US President Joe Biden has warned Russian leader Vladimir Putin about election meddling in their first call as counterparts, the White House says.
The conversation included a discussion about the ongoing opposition protests in Russia and an extension of the last remaining US-Russia nuclear arms pact.
Mr Putin congratulated the new US president on winning the election, according to a Russian statement.
Both parties said they agreed to maintain contact moving forward.
Former US President Donald Trump sometimes undercut his own administration’s tough posture on Russia and was accused of being too deferential to Mr Putin.
But former President Barack Obama – under whom Mr Biden served as vice-president – was also criticised for failing to check the Kremlin as it annexed Crimea, invaded eastern Ukraine and muscled in on Syria.
President Biden made clear that the United States will act firmly in defence of its national interests in response to actions by Russia that harm us or our allies,” a US statement said.
A White House readout of Tuesday afternoon’s call said that the two presidents also discussed the massive SolarWinds cyber-attack, which has been blamed on Moscow, reports that the Kremlin placed bounties on US soldiers in Afghanistan, and the poisoning of Russian opposition activist Alexei Navalny.
The Kremlin readout of the call did not refer to any points of friction the White House said had been raised by Mr Biden, who has in the past referred to Mr Putin as “a KGB thug”.
Russian officials said their president had “noted that the normalisation of relations between Russia and the United States would meet the interests of both countries and – taking into account their special responsibility for maintaining security and stability in the world – of the entire international community”.
“On the whole, the conversation between the leaders of Russia and the United States was of a business-like and frank nature,” the Kremlin statement added.
The two leaders appeared to seal an agreement to renew New Start, an Obama-era accord that limits the amounts of warheads, missiles and launchers in the US-Russian nuclear arsenals.
It was due to expire next month, and Mr Trump had refused to sign on.
Joe Biden had indicated he would be tougher on Vladimir Putin than Donald Trump, who refused to take on the Kremlin and frequently cast doubt on Russian interference in the 2016 elections.
On that matter Mr Biden made his sharpest break with Mr Trump, reportedly telling Mr Putin that he knew Russia had tried to meddle in both the 2016 and 2020 elections.
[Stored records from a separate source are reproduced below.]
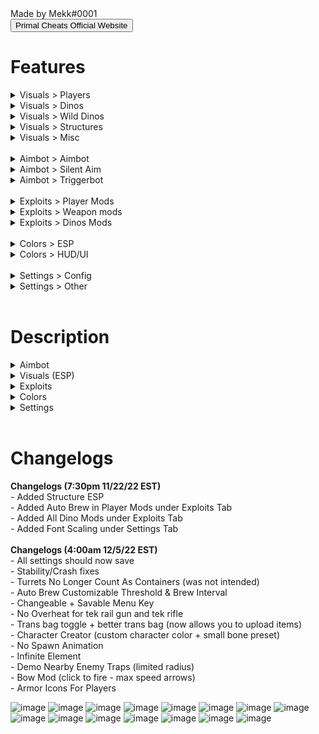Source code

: <html>
<head>
<link rel = "icon" href = "https://github.com/MekkOP/Primal/blob/main/assets/img/favicons/favicon.ico" type = "image/x-icon">
</head>
<body>
Made by Mekk#0001
<form action="https://primalcheats.pro">
<input type="submit" value="Primal Cheats Official Website"/>
</form>
<h1 id="features">Features</h1>
<details>
<summary>Visuals > Players</summary>
&emsp;&emsp;Enemy Players
<br>&emsp;&emsp;Tribe Players
<br>&emsp;&emsp;Allied Players
<br>&emsp;&emsp;Sleeping Players
<br>&emsp;&emsp;Player Corpse
<br>
<br>
</details>

<details>
<summary>Visuals > Dinos</summary>
&emsp;&emsp;Enemy Dinos
<br>&emsp;&emsp;Tribe Dinos
<br>&emsp;&emsp;Allied Dinos
<br>&emsp;&emsp;Tamed Dino Corpse
<br>
<br>
</details>

<details>
<summary>Visuals > Wild Dinos</summary>
&emsp;&emsp;Wild Dinos
<br>&emsp;&emsp;Wild Dino Corpse
<br>
<br>
</details>

<details>
<summary>Visuals > Structures</summary>
&emsp;&emsp;Turrets
<br>&emsp;&emsp;Structures
<br>
<br>
</details>

<details>
<summary>Visuals > Misc</summary>
&emsp;&emsp;HUD
<br>
<br>
</details>

<br>

<details>
<summary>Aimbot > Aimbot</summary>
&emsp;&emsp;Enabled
<br>&emsp;&emsp;Visible Check
<br>&emsp;&emsp;Target Sleepers
<br>&emsp;&emsp;Target Tribe
<br>&emsp;&emsp;Aim Bone
<br>&emsp;&emsp;&emsp;Head, Chest, Hands, Legs, Feet, Random
<br>
<br>
</details>

<details>
<summary>Aimbot > Silent Aim</summary>
&emsp;&emsp;Enabled
<br>&emsp;&emsp;Use Keybind
<br>&emsp;&emsp;Target Sleepers
<br>&emsp;&emsp;Use FOV
<br>&emsp;&emsp;Target Tribe
<br>&emsp;&emsp;Aim Bone
<br>&emsp;&emsp;&emsp;Head, Chest, Hands, Legs, Feet, Random
<br>
<br>
</details>

<details>
<summary>Aimbot > Triggerbot</summary>
&emsp;&emsp;Enabled
<br>&emsp;&emsp;Use Keybind
<br>&emsp;&emsp;Target Sleepers
<br>&emsp;&emsp;Target Tribe
<br>&emsp;&emsp;Rapid
<br>&emsp;&emsp;Ignore Shield
<br>
<br>
</details>

<br>

<details>
<summary>Exploits > Player Mods</summary>
&emsp;&emsp;Enabled
<br>&emsp;&emsp;Unlock Note
<br>&emsp;&emsp;Unlock Engrams
<br>&emsp;&emsp;Long Arms
<br>&emsp;&emsp;Transmitter Bag
<br>&emsp;&emsp;Infinite Element
<br>&emsp;&emsp;Demolish Traps
<br>&emsp;&emsp;Auto Loot
<br>&emsp;&emsp;Air Stuck
<br>&emsp;&emsp;Ghost Mode
<br>&emsp;&emsp;Speed
<br>&emsp;&emsp;Gamertag Spoofer
<br>&emsp;&emsp;Auto Flak
<br>&emsp;&emsp;Auto Med Brew
<br>&emsp;&emsp;Character Creator
<br>&emsp;&emsp;&emsp;Small Bone Preset
<br>&emsp;&emsp;&emsp;Override Color
<br>&emsp;&emsp;No Spawn Animation
<br>
<br>
</details>

<details>
<summary>Exploits > Weapon mods</summary>
&emsp;&emsp;Enabled
<br>&emsp;&emsp;No Sway
<br>&emsp;&emsp;No Shake
<br>&emsp;&emsp;No Spread
<br>&emsp;&emsp;No Unequip
<br>&emsp;&emsp;No Overheat
<br>&emsp;&emsp;Bow Mod
<br>&emsp;&emsp;Instant Scope
<br>&emsp;&emsp;Spyglass
<br>&emsp;&emsp;Rapidfire
<br>&emsp;&emsp;Tek Punch
<br>&emsp;&emsp;Weapon Skins
<br>
<br>
</details>

<details>
<summary>Exploits > Dinos Mods</summary>
&emsp;&emsp;Enabled
<br>&emsp;&emsp;Instant Turn
<br>&emsp;&emsp;Backward Movement
<br>&emsp;&emsp;Strafe move
<br>&emsp;&emsp;Forcemount
<br>&emsp;&emsp;Auto Remount
<br>&emsp;&emsp;Speed
<br>
<br>
</details>

<br>

<details>
<summary>Colors > ESP</summary>
&emsp;&emsp;Players
<br>&emsp;&emsp;Dinos
<br>&emsp;&emsp;Structures
<br>
<br>
</details>

<details>
<summary>Colors > HUD/UI</summary>
&emsp;&emsp;Logo Hue
<br>&emsp;&emsp;Base Color
<br>&emsp;&emsp;Highlight Color
<br>&emsp;&emsp;Text Color #1
<br>&emsp;&emsp;Text Color #2
<br>&emsp;&emsp;Crosshair/Aim FOV
<br>\<br>
</details>

<br>

<details>
<summary>Settings > Config</summary>
&emsp;&emsp;Save
<br>&emsp;&emsp;Load
<br>&emsp;&emsp;Menu Key
<br>
<br>
</details>

<details>
<summary> Settings > Other</summary>
&emsp;&emsp;Chams
<br>&emsp;&emsp;&emsp;Wireframe Override
<br>&emsp;&emsp;&emsp;Opacity Sliders
<br>&emsp;&emsp;Font Scale
<br>&emsp;&emsp;&emsp;Font Scale Sliders
<br>
<br>
</details>
<br>
<h1 id="description">Description</h1>
<details>
<summary>Aimbot</summary>
<strong>Aimbot:</strong> Locks onto a player inside of your aim fov when a key is pressed
  
<br><strong>Silent Aim:</strong> Automatically hits players inside of your aim fov, even if you aren't looking directly at them
  
<br><strong>Triggerbot:</strong> Automatically shoots when the crosshair is over a player
<br>
<br>
</details>

<details>
<summary>Visuals (ESP)</summary>
<strong>Player Visuals:</strong> Shows enemies gamertags, names, tribe names, weapons, distance, and stats through walls
  
<br><strong>Tamed Dino Visuals;</strong> Shows tamed dino's names, tribe names, distance and stats through walls
  
<br><strong>Wild Dinos Visuals:</strong> Shows wild dino's names, distance and stats through walls
  
<br><strong>Turret Visuals:</strong> Shows name, distance and tribe name through walls
  
<br><strong>Container Visuals:</strong> Shows name, distance, owner and tribe name through walls
  
<br><strong>HUD Visuals:</strong> Toggles what things someone would like to have on their screen while playing, such as a crosshair, the aim fov, a line to the nearest target that is inside the aim fov and a radar
<br>
<br>
</details>

<details>
<summary>Exploits</summary>
  
<strong>Unlock Notes:</strong> Unlocks most explorer notes

<br><strong>Unlock Engrams:</strong> Unlocks engrams but you can only craft them and not be able to use the items that you crafted

<br><strong>Long Arms:</strong> Longer range for picking up items such as item caches, and longer range for access inventories

<br><strong>Transmitter Bag:</strong> Allows the player to drop a bag on the ground, and use it like a transmitter. The player can upload/download items, upload/download dinos but not use the bag to transfer onto a different server

<br><strong>Infinite Element:</strong> Infinitely fills your tek suit with element, even if there is no element in the player&#39;s inventory

<br><strong>Demolish Traps:</strong> Demolishes all bear traps in a certain area

<br><strong>Auto Loot:</strong> Automatically picks up all item caches and takes all items from dead/sleeping bodies while holding the keybind

<br><strong>Air Stuck:</strong> Freezes your character movement and/or your mounted dino movement

<br><strong>Ghost Mode:</strong> Allows a player to fly through walls and scout bases (Client Sided Only)

<br><strong>Player Speed:</strong> Makes your character run super fast

<br><strong>Gamertag Spoofer:</strong> Changes your gamertag (Must specify what you want the gamertag to be on the menu or it won't work)

<br><strong>Auto Armor:</strong> Automatically swaps equiped armor around

<br><strong>Auto Brew:</strong> Automatically drinks med brews from your inventory

<br><strong>Character Creator:</strong> Has a preset to make the character as small as possible, as well as being able to change the color of the characters skin to colors that are not avaliable in the Create a character menu

<br><strong>No Spawn Animation:</strong> Removes the animation when the player spawns in, allowing them to move straight away

<br><strong>No Sway:</strong> Removes the swaying of the scope when aiming down sights

<br><strong>No Shake:</strong> Removes the recoil of any gun

<br><strong>No Spread:</strong> Stops shotgun bullets from spreading in different directions

<br><strong>No Unequip:</strong> Stops items from being put away when accessing an inventory

<br><strong>No Overheat:</strong> Tek Rifle and Tek Railgun don&#39;t overheat

<br><strong>Bow Mod:</strong> Tek Bow instantly fire at top speed

<br><strong>Insta Scope:</strong> Instantly scopes in, instead of having a small delay

<br><strong>Spyglass:</strong> Weapons act as spyglasses

<br><strong>Rapid Fire:</strong> Weapon fires bullets extremely fast

<br><strong>Infinite Tek Punch:</strong> When pressing a keybind, it makes the character tek punch no matter what the player is holding

<br><strong>Client Skins:</strong> Client sided skins for weapons (Like gun camos in Call Of Duty but client side)

<br><strong>Instant Turn:</strong> Instantly turns the dino that you are riding

<br><strong>Backwards Movement:</strong> Allows any dino to move backwards at a sprinting speed

<br><strong>Strafe Move:</strong> Allows any dino the move left and right like a Griffin or Tapejara can

<br><strong>Force Mount:</strong> Force your player to mount any tribe dino within a limited range

<br><strong>Auto Remount:</strong> Automatically remounts your player onto a dino

<br><strong>Dino Speed:</strong> Makes your dino run super fast
<br>
<br>
</details>

<details>
<summary>Colors</summary>
<strong>ESP Colors:</strong> Changeable colors for all the different types of ESP

<br><strong>HUD/UI Colors:</strong> Changeable colors for the logo, base color, highlight color, text color 1 and 2, and the crosshair/aim fov color
<br>
<br>
</details>

<details>
<summary>Settings</summary>
<strong>Save:</strong> Saves the current config into &quot;C:\Users\usename\AppData\Local\Packages\StudioWildcard.4558480580BB9_1w2mm55455e38\LocalState\Saved\UWPConfig\UWP\AC\PrimalConfig.json&quot;
<br>
<br><strong>Load:</strong> Loads PrimalConfig.json from &quot;C:\Users\username\AppData\Local\Packages\StudioWildcard.4558480580BB9_1w2mm55455e38\LocalState\Saved\UWPConfig\UWP\AC&quot;
<br>
<br><strong>Menu Key:</strong> Changeable menu key
<br>
<br><strong>Chams Opacity:</strong> Changeable opacity for all types of Chams
<br>
<br><strong>Font Scales:</strong> Changeable font sizes for all types of ESP
<br>
<br>
</details>
<br>
<h1 id="changelogs">Changelogs</h1>
<strong>Changelogs (7:30pm 11/22/22 EST)</strong>
<br> - Added Structure ESP
<br> - Added Auto Brew in Player Mods under Exploits Tab
<br> - Added All Dino Mods under Exploits Tab
<br> - Added Font Scaling under Settings Tab
<br>
<br><strong>Changelogs (4:00am 12/5/22 EST)</strong>
<br> - All settings should now save
<br> - Stability/Crash fixes
<br> - Turrets No Longer Count As Containers (was not intended)
<br> - Auto Brew Customizable Threshold & Brew Interval
<br> - Changeable + Savable Menu Key
<br> - No Overheat for tek rail gun and tek rifle
<br> - Trans bag toggle + better trans bag (now allows you to upload items)
<br> - Character Creator (custom character color + small bone preset)
<br> - No Spawn Animation
<br> - Infinite Element
<br> - Demo Nearby Enemy Traps (limited radius)
<br> - Bow Mod (click to fire - max speed arrows)
<br> - Armor Icons For Players
  </body>
</html>

![image](https://user-images.githubusercontent.com/116862033/206963474-3c389ab1-2d38-44fd-8a66-1587c33fc8b9.png)
![image](https://user-images.githubusercontent.com/116862033/206963510-e42c45dd-d063-48d5-93dd-10ceda2840bd.png)
![image](https://user-images.githubusercontent.com/116862033/206963527-ed08ee91-de47-42a1-a722-2c09483254ee.png)
![image](https://user-images.githubusercontent.com/116862033/206963545-77a1de8e-39c4-4f5f-abe0-0849efd934a1.png)
![image](https://user-images.githubusercontent.com/116862033/206963562-2ca78857-bb34-4c60-886b-b12dd9e0c58a.png)
![image](https://user-images.githubusercontent.com/116862033/206963614-8ef5413d-1427-4961-b631-12bbeb56cee3.png)
![image](https://user-images.githubusercontent.com/116862033/206963638-5ac3cb7f-fe6e-47b6-adaa-bd7335bffb8c.png)
![image](https://user-images.githubusercontent.com/116862033/206963653-f1ec092d-6269-4be6-ad19-d6e035de6b48.png)
![image](https://user-images.githubusercontent.com/116862033/206963670-9362d034-fb36-46b5-960f-b4ab8abcefbe.png)
![image](https://user-images.githubusercontent.com/116862033/206963686-38d41cdd-feea-4935-a579-03454adf17c3.png)
![image](https://user-images.githubusercontent.com/116862033/206963703-3091d063-05c1-4458-80e8-0fde2890ec9c.png)
![image](https://user-images.githubusercontent.com/116862033/206963722-45d8632f-589e-460e-b85c-2a34eec52d68.png)
![image](https://user-images.githubusercontent.com/116862033/206963733-7fccb5ea-a344-483a-a9c2-abbe892087e7.png)
![image](https://user-images.githubusercontent.com/116862033/206963757-1cb233a8-3abf-43d2-858c-87107157882d.png)
![image](https://user-images.githubusercontent.com/116862033/206963772-4d3a681f-7432-43ae-b756-a67da7d93b92.png)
He also warned the Russian president that the US was ready to defend itself against cyber-espionage, and any other attacks.
Despite Mr Trump’s conciliatory approach, the Kremlin did not benefit from his presidency, because his administration heavily sanctioned Russians for issues ranging from Ukraine to attacks on dissidents. Joe Biden and his foreign policy team will take a robust position on human rights and Mr Putin’s intentions in Europe.
But they are not looking for a confrontation.
Rather, they hope to manage relations and co-operate where possible. In that vein, the two presidents did agree to work at completing the extension of the new Start arms control treaty before it expires next month.
The call with the Kremlin comes as Mr Biden’s nominee for secretary of state, Antony Blinken, was confirmed by the Senate by a vote of 78-22.
Mr Biden later appeared at the White House to sign four executive orders aimed at addressing what he called US systemic racism.
“This is the time to act and it’s to act because it’s what the core values of this nation call us to do. I believe the vast majority of Democrats, Republicans and Independents share these values and want us to act as well,” said Mr Biden.
The president directed the Department of Justice not to renew contracts with private prison operators, though advocates noted the order does not cover privately run immigration detention centres.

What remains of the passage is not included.